### [Material for this task]
* * * * *

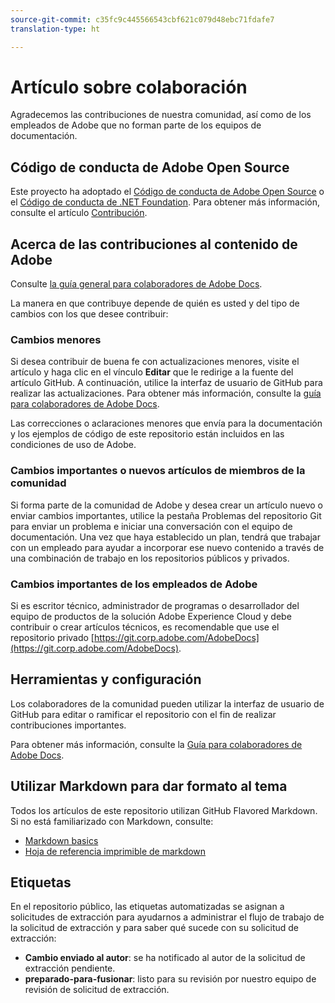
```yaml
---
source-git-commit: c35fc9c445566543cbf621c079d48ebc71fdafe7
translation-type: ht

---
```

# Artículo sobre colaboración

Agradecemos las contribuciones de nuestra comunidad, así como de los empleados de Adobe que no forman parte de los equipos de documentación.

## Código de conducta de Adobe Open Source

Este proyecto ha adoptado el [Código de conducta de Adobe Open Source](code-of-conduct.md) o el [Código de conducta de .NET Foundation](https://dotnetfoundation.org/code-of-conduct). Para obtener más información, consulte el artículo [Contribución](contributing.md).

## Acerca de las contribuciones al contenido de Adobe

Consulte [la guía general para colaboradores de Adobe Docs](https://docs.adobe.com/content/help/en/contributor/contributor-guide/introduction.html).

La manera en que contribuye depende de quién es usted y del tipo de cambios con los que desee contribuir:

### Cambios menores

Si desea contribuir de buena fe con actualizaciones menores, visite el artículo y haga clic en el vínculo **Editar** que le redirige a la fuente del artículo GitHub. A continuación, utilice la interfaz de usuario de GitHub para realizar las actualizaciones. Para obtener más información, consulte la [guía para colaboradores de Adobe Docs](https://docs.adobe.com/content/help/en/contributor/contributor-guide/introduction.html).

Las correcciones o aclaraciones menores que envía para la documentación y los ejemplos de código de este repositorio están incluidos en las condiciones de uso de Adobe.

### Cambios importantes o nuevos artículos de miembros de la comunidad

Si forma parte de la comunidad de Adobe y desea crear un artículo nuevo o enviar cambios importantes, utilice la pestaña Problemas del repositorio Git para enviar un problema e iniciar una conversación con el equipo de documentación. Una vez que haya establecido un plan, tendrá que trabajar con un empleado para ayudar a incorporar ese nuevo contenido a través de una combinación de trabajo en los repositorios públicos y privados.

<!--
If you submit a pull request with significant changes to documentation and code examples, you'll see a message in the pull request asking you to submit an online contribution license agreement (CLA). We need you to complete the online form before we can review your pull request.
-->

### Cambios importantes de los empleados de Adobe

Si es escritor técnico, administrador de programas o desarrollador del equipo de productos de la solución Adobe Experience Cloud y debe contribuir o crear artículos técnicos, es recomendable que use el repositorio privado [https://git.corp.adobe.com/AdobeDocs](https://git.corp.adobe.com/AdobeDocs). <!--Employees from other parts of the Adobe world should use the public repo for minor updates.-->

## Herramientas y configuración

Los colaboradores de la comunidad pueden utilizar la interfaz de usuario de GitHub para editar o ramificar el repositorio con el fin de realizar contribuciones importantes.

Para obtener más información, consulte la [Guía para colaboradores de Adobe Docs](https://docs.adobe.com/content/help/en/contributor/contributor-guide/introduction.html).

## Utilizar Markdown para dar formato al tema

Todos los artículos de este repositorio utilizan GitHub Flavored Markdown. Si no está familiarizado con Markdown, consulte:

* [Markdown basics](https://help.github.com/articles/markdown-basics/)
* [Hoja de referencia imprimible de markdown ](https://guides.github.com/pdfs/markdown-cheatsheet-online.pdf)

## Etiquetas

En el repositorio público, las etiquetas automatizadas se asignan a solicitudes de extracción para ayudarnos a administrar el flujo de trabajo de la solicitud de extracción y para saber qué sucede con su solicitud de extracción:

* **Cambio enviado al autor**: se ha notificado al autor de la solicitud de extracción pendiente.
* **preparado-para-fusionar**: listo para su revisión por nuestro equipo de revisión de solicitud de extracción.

* * * * *

Transcribe each record exactly as it stands, setting aside any pictures.

```yaml
---
source-git-commit: c35fc9c445566543cbf621c079d48ebc71fdafe7
translation-type: ht

---
```

# Artículo sobre colaboración

Agradecemos las contribuciones de nuestra comunidad, así como de los empleados de Adobe que no forman parte de los equipos de documentación.

## Código de conducta de Adobe Open Source

Este proyecto ha adoptado el [Código de conducta de Adobe Open Source](code-of-conduct.md) o el [Código de conducta de .NET Foundation](https://dotnetfoundation.org/code-of-conduct). Para obtener más información, consulte el artículo [Contribución](contributing.md).

## Acerca de las contribuciones al contenido de Adobe

Consulte [la guía general para colaboradores de Adobe Docs](https://docs.adobe.com/content/help/en/contributor/contributor-guide/introduction.html).

La manera en que contribuye depende de quién es usted y del tipo de cambios con los que desee contribuir:

### Cambios menores

Si desea contribuir de buena fe con actualizaciones menores, visite el artículo y haga clic en el vínculo **Editar** que le redirige a la fuente del artículo GitHub. A continuación, utilice la interfaz de usuario de GitHub para realizar las actualizaciones. Para obtener más información, consulte la [guía para colaboradores de Adobe Docs](https://docs.adobe.com/content/help/en/contributor/contributor-guide/introduction.html).

Las correcciones o aclaraciones menores que envía para la documentación y los ejemplos de código de este repositorio están incluidos en las condiciones de uso de Adobe.

### Cambios importantes o nuevos artículos de miembros de la comunidad

Si forma parte de la comunidad de Adobe y desea crear un artículo nuevo o enviar cambios importantes, utilice la pestaña Problemas del repositorio Git para enviar un problema e iniciar una conversación con el equipo de documentación. Una vez que haya establecido un plan, tendrá que trabajar con un empleado para ayudar a incorporar ese nuevo contenido a través de una combinación de trabajo en los repositorios públicos y privados.

<!--
If you submit a pull request with significant changes to documentation and code examples, you'll see a message in the pull request asking you to submit an online contribution license agreement (CLA). We need you to complete the online form before we can review your pull request.
-->

### Cambios importantes de los empleados de Adobe

Si es escritor técnico, administrador de programas o desarrollador del equipo de productos de la solución Adobe Experience Cloud y debe contribuir o crear artículos técnicos, es recomendable que use el repositorio privado [https://git.corp.adobe.com/AdobeDocs](https://git.corp.adobe.com/AdobeDocs). <!--Employees from other parts of the Adobe world should use the public repo for minor updates.-->

## Herramientas y configuración

Los colaboradores de la comunidad pueden utilizar la interfaz de usuario de GitHub para editar o ramificar el repositorio con el fin de realizar contribuciones importantes.

Para obtener más información, consulte la [Guía para colaboradores de Adobe Docs](https://docs.adobe.com/content/help/en/contributor/contributor-guide/introduction.html).

## Utilizar Markdown para dar formato al tema

Todos los artículos de este repositorio utilizan GitHub Flavored Markdown. Si no está familiarizado con Markdown, consulte:

* [Markdown basics](https://help.github.com/articles/markdown-basics/)
* [Hoja de referencia imprimible de markdown ](https://guides.github.com/pdfs/markdown-cheatsheet-online.pdf)

## Etiquetas

En el repositorio público, las etiquetas automatizadas se asignan a solicitudes de extracción para ayudarnos a administrar el flujo de trabajo de la solicitud de extracción y para saber qué sucede con su solicitud de extracción:

* **Cambio enviado al autor**: se ha notificado al autor de la solicitud de extracción pendiente.
* **preparado-para-fusionar**: listo para su revisión por nuestro equipo de revisión de solicitud de extracción.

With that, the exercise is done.